As the bus pulled into Petionville, on the hills north of Port-au-Prince, some Texas evangelists I had met on the ride invited me to stay with them at the home of a Haitian pastor. We piled into the pastor’s white Montero, driving carefully past people sleeping on the streets, too terrified of aftershocks to spend the night in their homes. That night Jose, a freelance photographer I had met on the bus, and I camped in the pastor’s large garden.
Getting more than one thing done a day in Haiti required an act of violence, the pastor’s wife said. Our drive the following day to retrieve food from Dominican mobile kitchens in an industrial park near the airport was complicated by military vehicles parked perpendicular in the street as soldiers distributed food; by markets that seemed to appear spontaneously; by potholes the size of swimming pools and by a general lack of traffic lights. At night, the city emptied out, the streets open and calm, but drivers were still reluctant to go far with electricity down, gasoline scarce, and a generalized fear of mayhem. With long lines of cars and pedestrians snaking into the streets, gas stations charged whatever they wanted. The pastor’s brother-in-law complained the $40 we had paid him to drive us barely purchased a quarter-tank of gas.
One night, after dinner at a colleague’s near Champs de Mars plaza, I decided I needed to hook up with the military again—this time, with the 82nd Airborne, which had units camped at the Universite Aristide in Tabarre neighborhood. The pastor’s brother-in-law refused to drive us, even for $100, but one of his neighbors, who was fluent in English and had been working as NBC’s chaffeur, graciously agreed to take us. Even with little traffic, the streets were made nearly impassable by neat rows of concrete rubble and the occasional rusted car chassis. As we turned onto Rue 15 February and into Tabarre, we passed a cemetery whose gate seemed to be aflame. Small fires leapt beyond the concrete wall. People were burning the dead, our driver told us.

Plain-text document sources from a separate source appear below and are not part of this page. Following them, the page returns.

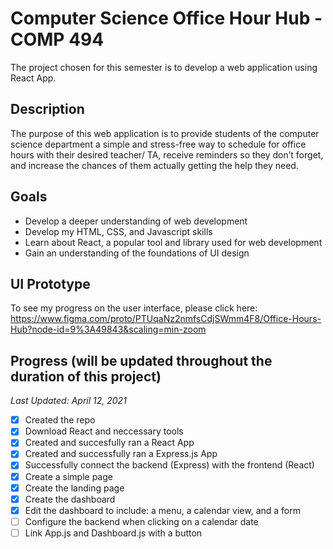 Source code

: # Computer Science Office Hour Hub - COMP 494

The project chosen for this semester is to develop a web application using React App.

## Description
The purpose of this web application is to provide students of the computer science department a simple and stress-free way to schedule for office hours with their desired teacher/ TA, receive reminders so they don’t forget, and increase the chances of them actually getting the help they need.

## Goals
* Develop a deeper understanding of web development
* Develop my HTML, CSS, and Javascript skills
* Learn about React, a popular tool and library used for web development
* Gain an understanding of the foundations of UI design

## UI Prototype
To see my progress on the user interface, please click here: https://www.figma.com/proto/PTUqaNz2nmfsCdjSWmm4F8/Office-Hours-Hub?node-id=9%3A49843&scaling=min-zoom

## Progress (will be updated throughout the duration of this project)
*Last Updated: April 12, 2021*
- [x] Created the repo
- [x] Download React and neccessary tools
- [x] Created and succesfully ran a React App
- [x] Created and successfully ran a Express.js App
- [x] Successfully connect the backend (Express) with the frontend (React)
- [x] Create a simple page
- [x] Create the landing page
- [x] Create the dashboard
- [x] Edit the dashboard to include: a menu, a calendar view, and a form
- [ ] Configure the backend when clicking on a calendar date
- [ ] Link App.js and Dashboard.js with a button
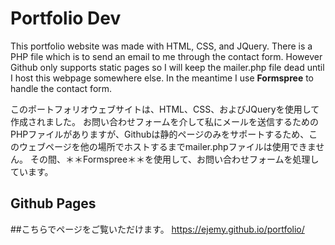 # Portfolio Dev

This portfolio website was made with HTML, CSS, and JQuery. 
There is a PHP file which is to send an email to me through the contact form. However Github only 
supports static pages so I will keep the mailer.php file dead until I host this webpage somewhere else.
In the meantime I use **Formspree** to handle the contact form.

このポートフォリオウェブサイトは、HTML、CSS、およびJQueryを使用して作成されました。
お問い合わせフォームを介して私にメールを送信するためのPHPファイルがありますが、Githubは静的ページのみをサポートするため、このウェブページを他の場所でホストするまでmailer.phpファイルは使用できません。
その間、＊＊Formspree＊＊を使用して、お問い合わせフォームを処理しています。

## Github Pages
##こちらでページをご覧いただけます。
https://ejemy.github.io/portfolio/

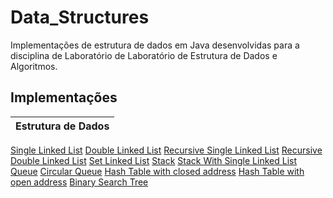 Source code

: # Data_Structures

Implementações de estrutura de dados em Java desenvolvidas para a disciplina de Laboratório de Laboratório de Estrutura de Dados e Algoritmos.

## Implementações 

Estrutura de Dados | 
------------------ |
[Single Linked List](https://github.com/thalytabdn/Data_Structures/blob/master/linked_List/src/adt/linkedListInterative/SingleLinkedListImpl.java)
[Double Linked List](https://github.com/thalytabdn/Data_Structures/blob/master/linked_List/src/adt/linkedListInterative/DoubleLinkedListImpl.java)
[Recursive Single Linked List](https://github.com/thalytabdn/Data_Structures/blob/master/linked_List/src/adt/linkedListRecursive/RecursiveSingleLinkedListImpl.java)
[Recursive Double Linked List](https://github.com/thalytabdn/Data_Structures/blob/master/linked_List/src/adt/linkedListRecursive/RecursiveDoubleLinkedListImpl.java)
[Set Linked List](https://github.com/thalytabdn/Data_Structures/blob/master/linked_List/src/adt/linkedList/set/SetLinkedListImpl.java)
[Stack](https://github.com/thalytabdn/Data_Structures/blob/master/stack/src/adt/stack/StackImpl.java)
[Stack With Single Linked List](https://github.com/thalytabdn/Data_Structures/blob/master/StackSingleLinkedList/src/adt/stack/StackLinkedListNodeImpl.java)
[Queue](https://github.com/thalytabdn/Data_Structures/blob/master/queue/src/adt/queue/QueueImpl.java)
[Circular Queue](https://github.com/thalytabdn/Data_Structures/blob/master/queue/src/adt/queue/CircularQueue.java)
[Hash Table with closed address](https://github.com/thalytabdn/Data_Structures/blob/master/hashTable/src/adt/hashtable/closed/HashtableClosedAddressImpl.java)
[Hash Table with open address](https://github.com/thalytabdn/Data_Structures/tree/master/hashTable/src/adt/hashtable/open)
[Binary Search Tree](https://github.com/thalytabdn/Data_Structures/blob/master/BinarySearchTree/src/adt/bst/BSTImpl.java)
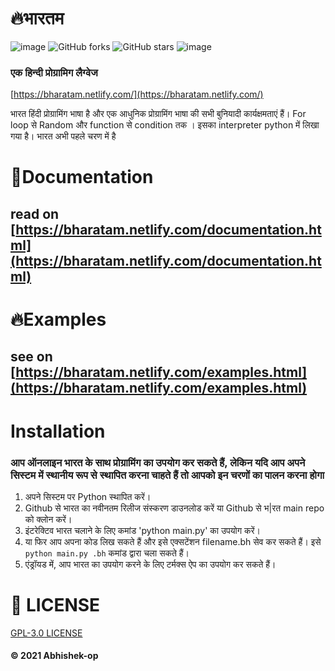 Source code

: # 🔥भारतम
![image](https://img.shields.io/static/v1?logoColor=black&style=plastic&logo=Awesome-Lists&label=🗿&message=awesome&color=ff69b4)
![GitHub forks](https://img.shields.io/github/forks/Abhishek-op/Bharat.svg?style=flat&label=Fork&maxAge=43200)
![GitHub stars](https://img.shields.io/github/stars/Abhishek-op/Bharat.svg?style=flat&label=Star&maxAge=43200)
![image](https://img.shields.io/static/v1?label=maintaining&message=yes&color=brightgreen)
### एक हिन्दी प्रोग्रामिग लैग्वेज
[https://bharatam.netlify.com/](https://bharatam.netlify.com/)

भारत हिंदी प्रोग्रामिंग भाषा है और एक आधुनिक प्रोग्रामिंग भाषा की सभी बुनियादी कार्यक्षमताएं हैं। For loop से Random और function से condition तक । इसका interpreter python में लिखा गया है। भारत अभी पहले चरण में है
# 📌Documentation
## read on [https://bharatam.netlify.com/documentation.html](https://bharatam.netlify.com/documentation.html)
# 🔥Examples
## see on [https://bharatam.netlify.com/examples.html](https://bharatam.netlify.com/examples.html)
# Installation

### आप ऑनलाइन भारत के साथ प्रोग्रामिंग का उपयोग कर सकते हैं, लेकिन यदि आप अपने सिस्टम में स्थानीय रूप से स्थापित करना चाहते हैं तो आपको इन चरणों का पालन करना होगा

1. अपने सिस्टम पर Python स्थापित करें।
2. Github से भारत का नवीनतम रिलीज संस्करण डाउनलोड करें या Github से भ|रत main repo को क्लोन करें। 
3. इंटरेक्टिव भारत चलाने के लिए कमांड 'python main.py' का उपयोग करें।
4. या फिर आप अपना कोड लिख सकते हैं और इसे एक्सटेंशन filename.bh सेव कर सकते हैं। इसे `python main.py .bh` कमांड द्वारा चला सकते हैं।
5. एंड्रॉयड में, आप भारत का उपयोग करने के लिए टर्मक्स ऐप का उपयोग कर सकते हैं।
# 📃 LICENSE
[GPL-3.0 LICENSE](https://github.com/Abhishek-op/Bharat/blob/main/LICENSE)
#### © 2021 Abhishek-op
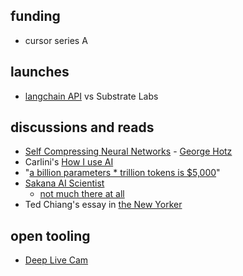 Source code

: 
## funding

- cursor series A

## launches

- [langchain API](https://x.com/futureparam/status/1819825945672364413) vs Substrate Labs

## discussions and reads


- [Self Compressing Neural Networks](https://news.ycombinator.com/item?id=41153039) - [George Hotz](https://twitter.com/realGeorgeHotz/status/1819963680739512550) 
- Carlini's [How I use AI](https://news.ycombinator.com/item?id=41150317)
- "[a billion parameters * trillion tokens is $5,000](https://x.com/cis_female/status/1820305397821112726?s=61)"
- [Sakana AI Scientist](https://x.com/SakanaAILabs/status/1823178623513239992)
	- [not much there at all](https://x.com/jimmykoppel/status/1828077203956850756)
- Ted Chiang's essay in [the New Yorker](https://x.com/NewYorker/status/1829933450834690309)

## open tooling


- [Deep Live Cam](https://github.com/hacksider/Deep-Live-Cam) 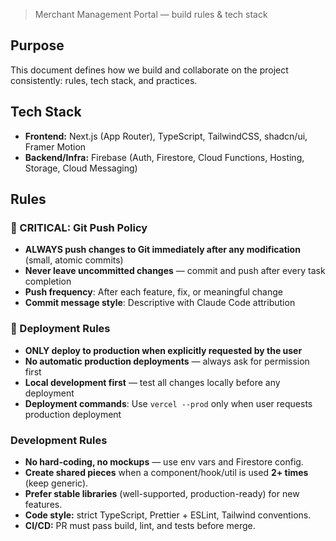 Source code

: > Merchant Management Portal — build rules & tech stack

## Purpose
This document defines how we build and collaborate on the project consistently: rules, tech stack, and practices.

## Tech Stack
- **Frontend:** Next.js (App Router), TypeScript, TailwindCSS, shadcn/ui, Framer Motion  
- **Backend/Infra:** Firebase (Auth, Firestore, Cloud Functions, Hosting, Storage, Cloud Messaging)

## Rules

### 🚨 CRITICAL: Git Push Policy
- **ALWAYS push changes to Git immediately after any modification** (small, atomic commits)
- **Never leave uncommitted changes** — commit and push after every task completion
- **Push frequency**: After each feature, fix, or meaningful change
- **Commit message style**: Descriptive with Claude Code attribution

### 🚀 Deployment Rules
- **ONLY deploy to production when explicitly requested by the user**
- **No automatic production deployments** — always ask for permission first
- **Local development first** — test all changes locally before any deployment
- **Deployment commands**: Use `vercel --prod` only when user requests production deployment

### Development Rules
- **No hard-coding, no mockups** — use env vars and Firestore config.
- **Create shared pieces** when a component/hook/util is used **2+ times** (keep generic).
- **Prefer stable libraries** (well-supported, production-ready) for new features.
- **Code style:** strict TypeScript, Prettier + ESLint, Tailwind conventions.
- **CI/CD:** PR must pass build, lint, and tests before merge. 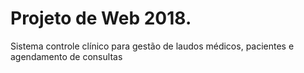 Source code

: # Projeto de Web 2018.
Sistema controle clínico para gestão de laudos médicos, pacientes e agendamento de consultas
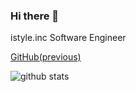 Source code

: ### Hi there 👋

istyle.inc Software Engineer

[GitHub(previous)](https://github.com/ozbannot) 

![github stats](https://github-readme-stats.vercel.app/api/top-langs/?username=ozbannot&layout=compact&theme=tokyonight)
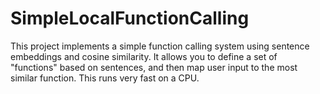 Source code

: # SimpleLocalFunctionCalling
This project implements a simple function calling system using sentence embeddings and cosine similarity. It allows you to define a set of "functions" based on sentences, and then map user input to the most similar function. This runs very fast on a CPU.
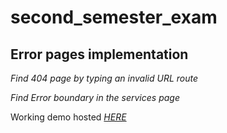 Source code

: # second_semester_exam

## Error pages implementation

*Find 404 page by typing an invalid URL route*

*Find Error boundary in the services page*


Working demo hosted *[HERE](https://annietah-repos.netlify.app)*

The following morning, we accompanied the unit to a World Food Programme distribution site, where a thousand people, mostly women, gathered in an empty field to receive their rations of two weeks’ worth of rice. Watching the women drag the heavy sacks to the roadside, where motorbike taxis waited, I thought about the enormous challenge travel had presented for me an able-bodied American with some cash to spend. I thought, too, about the legions of new amputees I had seen at the hospital, and the loved ones who didn’t know how they would get them back to what was left of their homes, and about something Tyler Marshall, a communications director for International Medical Corps, had told me over a meal ready-to-eat at his makeshift office. “Mobility in a third world country is everything,” Marshall had said. “Without it, you’re screwed.”
Transportation into and around Port-au-Prince had become the central narrative of my two reporting trips to Haiti. Getting out proved far easier. I had learned from a colleague that the UN was running two flights a day from its peacekeeping compound in Port-au-Prince to Santo Domingo. On Feb. 3, I miraculously secured the last seat on a morning flight. “You are lucky. The last is always lucky,” someone from the Korean armed forces said to me as I boarded. I spent a day in a Santo Domingo hotel, sleeping and watching American TV. The next day in Mexico City, as I rode from the airport in a taxi to my apartment on the north side of the city, the streets never seemed finer, the city never cleaner, normalcy and health and life prevailing.